» **Task prompt**: Only one stretch of the records below is wanted: the lines from the one holding "be proved later._" through the one holding "Using binomial theorem, the". Return it exactly, both ends included.

Saved entries:
----------------

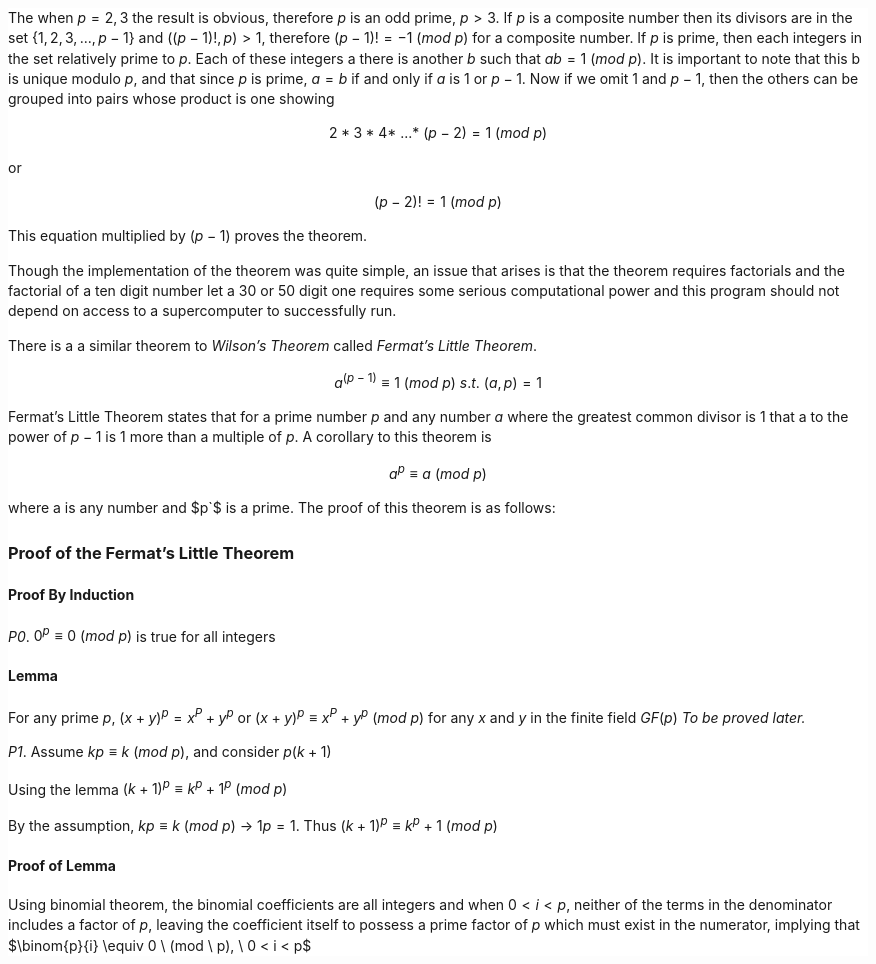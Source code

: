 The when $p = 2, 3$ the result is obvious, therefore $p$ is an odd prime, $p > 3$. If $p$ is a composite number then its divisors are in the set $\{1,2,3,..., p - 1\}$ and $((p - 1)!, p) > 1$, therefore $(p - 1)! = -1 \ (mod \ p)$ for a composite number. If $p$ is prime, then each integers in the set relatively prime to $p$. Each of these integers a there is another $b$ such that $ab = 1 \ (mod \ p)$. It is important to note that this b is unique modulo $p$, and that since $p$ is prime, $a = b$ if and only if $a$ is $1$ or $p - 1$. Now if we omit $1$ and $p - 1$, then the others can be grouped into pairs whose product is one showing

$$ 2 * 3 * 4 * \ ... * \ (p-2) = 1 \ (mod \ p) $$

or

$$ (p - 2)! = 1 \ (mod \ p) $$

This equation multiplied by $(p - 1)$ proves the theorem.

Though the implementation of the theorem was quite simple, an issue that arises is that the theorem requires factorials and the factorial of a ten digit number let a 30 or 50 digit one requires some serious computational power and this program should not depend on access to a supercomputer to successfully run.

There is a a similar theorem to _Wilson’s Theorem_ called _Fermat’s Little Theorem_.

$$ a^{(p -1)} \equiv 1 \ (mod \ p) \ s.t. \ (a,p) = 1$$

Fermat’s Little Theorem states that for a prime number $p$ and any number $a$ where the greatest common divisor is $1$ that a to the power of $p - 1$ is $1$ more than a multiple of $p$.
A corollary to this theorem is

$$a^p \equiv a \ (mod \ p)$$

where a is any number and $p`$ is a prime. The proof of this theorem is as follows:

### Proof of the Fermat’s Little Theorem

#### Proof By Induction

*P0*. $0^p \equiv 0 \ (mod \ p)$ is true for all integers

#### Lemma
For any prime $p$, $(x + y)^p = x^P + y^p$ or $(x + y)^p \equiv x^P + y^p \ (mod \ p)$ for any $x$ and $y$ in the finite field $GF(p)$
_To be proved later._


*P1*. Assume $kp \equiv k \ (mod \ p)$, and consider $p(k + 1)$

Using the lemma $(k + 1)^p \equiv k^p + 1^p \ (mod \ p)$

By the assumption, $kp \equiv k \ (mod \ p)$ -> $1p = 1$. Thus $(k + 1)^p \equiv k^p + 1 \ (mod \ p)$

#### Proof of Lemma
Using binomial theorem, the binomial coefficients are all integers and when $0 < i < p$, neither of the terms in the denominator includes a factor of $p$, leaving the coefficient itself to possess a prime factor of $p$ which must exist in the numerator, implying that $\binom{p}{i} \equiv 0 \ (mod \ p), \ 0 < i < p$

----------------

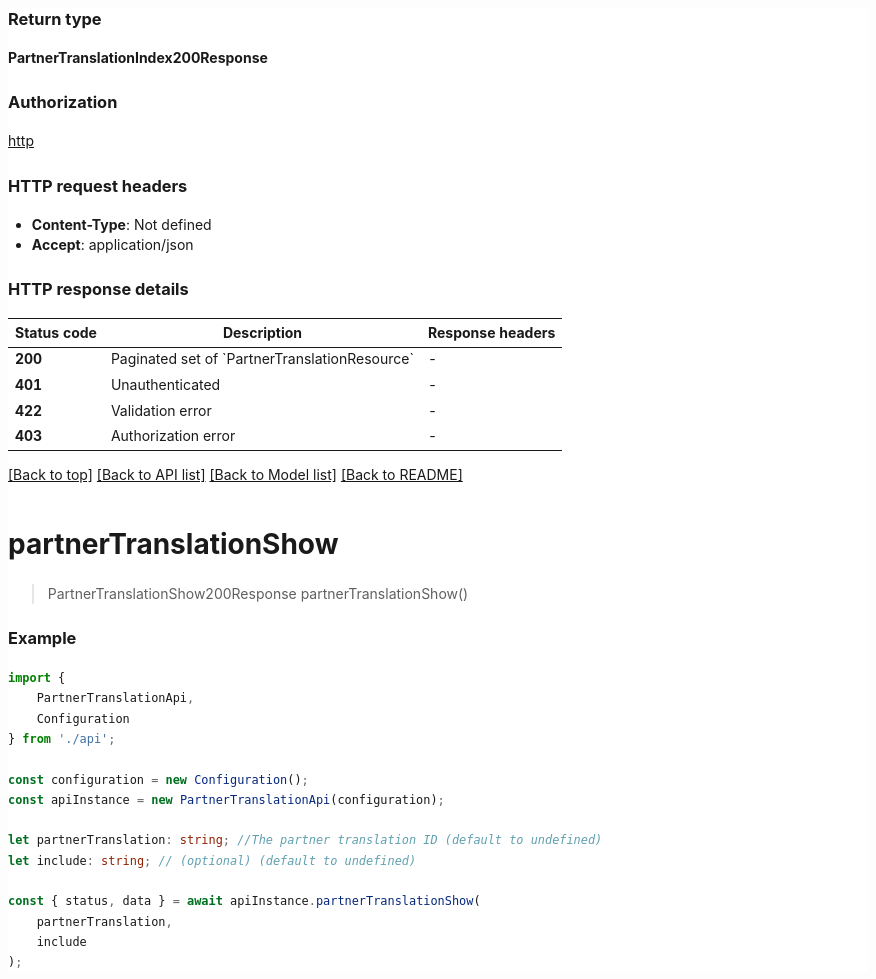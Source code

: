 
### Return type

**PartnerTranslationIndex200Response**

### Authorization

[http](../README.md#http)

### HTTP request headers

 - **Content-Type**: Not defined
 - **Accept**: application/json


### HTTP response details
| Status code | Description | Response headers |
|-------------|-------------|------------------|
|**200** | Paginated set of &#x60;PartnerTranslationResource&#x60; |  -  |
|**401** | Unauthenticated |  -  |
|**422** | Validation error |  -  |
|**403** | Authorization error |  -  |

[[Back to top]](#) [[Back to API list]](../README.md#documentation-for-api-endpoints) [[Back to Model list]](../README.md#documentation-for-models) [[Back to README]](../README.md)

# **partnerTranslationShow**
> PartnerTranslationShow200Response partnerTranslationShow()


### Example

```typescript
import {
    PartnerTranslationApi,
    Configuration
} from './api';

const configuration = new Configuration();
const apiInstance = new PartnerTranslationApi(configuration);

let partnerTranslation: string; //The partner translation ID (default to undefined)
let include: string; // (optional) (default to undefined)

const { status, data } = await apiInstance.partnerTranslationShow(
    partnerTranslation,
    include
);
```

----------------

» **Result**:
_To be proved later._


*P1*. Assume $kp \equiv k \ (mod \ p)$, and consider $p(k + 1)$

Using the lemma $(k + 1)^p \equiv k^p + 1^p \ (mod \ p)$

By the assumption, $kp \equiv k \ (mod \ p)$ -> $1p = 1$. Thus $(k + 1)^p \equiv k^p + 1 \ (mod \ p)$

#### Proof of Lemma
Using binomial theorem, the binomial coefficients are all integers and when $0 < i < p$, neither of the terms in the denominator includes a factor of $p$, leaving the coefficient itself to possess a prime factor of $p$ which must exist in the numerator, implying that $\binom{p}{i} \equiv 0 \ (mod \ p), \ 0 < i < p$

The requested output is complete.